Ravinder Singh

Personal information
- Born: 17 October 1996 (age 29) Bishnah, Jammu & Kashmir, India
- Height: 1.73 m (5 ft 8 in)
- Branch: Indian Army
- Rank: Naib Subedar

Sport
- Sport: Shooting
- Event: 50 m pistol

Medal record
Men's 50 m pistol shooting
Representing India
World Championships
| Gold medal – first place | 2025 Cairo | Individual |
| Silver medal – second place | 2025 Cairo | Team |
| Bronze medal – third place | 2023 Baku | Individual |
| Bronze medal – third place | 2023 Baku | Team |
Asian Championships
| Gold medal – first place | 2026 New Delhi | Team |
| Silver medal – second place | 2023 Changwon | Individual |
| Silver medal – second place | 2025 Shymkent | Team |
| Bronze medal – third place | 2023 Changwon | Team |
| Bronze medal – third place | 2026 New Delhi | Individual |

= Ravinder Singh (sport shooter) =

Indian sport shooter (born 1996)

Ravinder Singh (born 17 October 1996) is an Indian sport shooter who specializes in the 50 m pistol event.
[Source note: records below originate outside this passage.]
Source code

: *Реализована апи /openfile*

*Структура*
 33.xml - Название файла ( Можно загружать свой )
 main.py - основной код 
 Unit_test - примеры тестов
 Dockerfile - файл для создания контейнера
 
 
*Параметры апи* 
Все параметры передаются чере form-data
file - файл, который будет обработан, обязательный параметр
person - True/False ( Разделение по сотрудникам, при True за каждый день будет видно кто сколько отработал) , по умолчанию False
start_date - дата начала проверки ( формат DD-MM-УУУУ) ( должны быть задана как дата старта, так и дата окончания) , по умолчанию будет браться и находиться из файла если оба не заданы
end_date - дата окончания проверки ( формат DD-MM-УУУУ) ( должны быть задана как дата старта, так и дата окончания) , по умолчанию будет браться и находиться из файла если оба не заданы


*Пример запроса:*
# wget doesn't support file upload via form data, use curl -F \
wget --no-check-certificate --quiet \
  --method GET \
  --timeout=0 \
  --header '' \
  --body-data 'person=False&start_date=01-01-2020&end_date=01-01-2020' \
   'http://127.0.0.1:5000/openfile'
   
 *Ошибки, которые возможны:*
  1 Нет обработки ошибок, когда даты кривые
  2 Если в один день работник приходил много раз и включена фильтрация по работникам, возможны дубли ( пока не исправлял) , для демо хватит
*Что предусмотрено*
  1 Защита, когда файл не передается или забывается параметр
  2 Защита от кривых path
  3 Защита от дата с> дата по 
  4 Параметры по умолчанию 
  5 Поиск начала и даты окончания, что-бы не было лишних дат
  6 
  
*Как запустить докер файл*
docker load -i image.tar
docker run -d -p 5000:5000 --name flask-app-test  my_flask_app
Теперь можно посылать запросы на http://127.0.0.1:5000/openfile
He won gold medal in the 50 m pistol event at the 2025 World Championships.

== Background ==
Singh was born in Bishnah. He is trained under the guidance of coach Manoj Kumar. He currently serves as a Havildar in the Indian Army under the sports quota.

== Career ==
In August 2023, he won two Bronze at the 2023 ISSF World Shooting Championships at Baku. He won a bronze in the men’s 50m pistol team event, along with Kamaljeet and Vikram Jagannath Shinde, with a combined score of 1646-28x. He also won a bronze in the individual event with a score of 556.

In 2024, he took part in five World Cups, twice in Cairo and Grenada, and in Lima. He made his international debut at the ISSF Shooting World Cup in New Delhi in 2019 and also took part in the Asian Championships at Taoyuan in the 10m air pistol event.

In the first World Cup of the year on 3 April 2025, he was initially in medal contention but failed to hold on and bowed out after 18th shot to finish 7th in the International Shooting Sport Federation World Cup (Pistol) in Buenos Aires, Argentina.

In April 2025, he represented India at the ISSF World Cup in Lima where he missed a bronze medal along with Manu Baker in the 10m air pistol event to the Chinese team.

In 2025, he also missed a bronze and finished fourth in the 2025 ISSF World Cup.

== Domestic career ==
In December 2024, along with Sejal Kamble, he won the gold for the Indian Army team in the 67th National shooting championship at the Dr. Karni Singh Range, Tughlakabad, Delhi. They beat Pranavi Dwaram and Mukesh Nelavalli 16-12.

In February 2025, he won a silver medal at the National Games 2025 at Uttarakhand in the 10m air pistol event, losing to 15 year old Jonathan Anthony by a score of 0.4.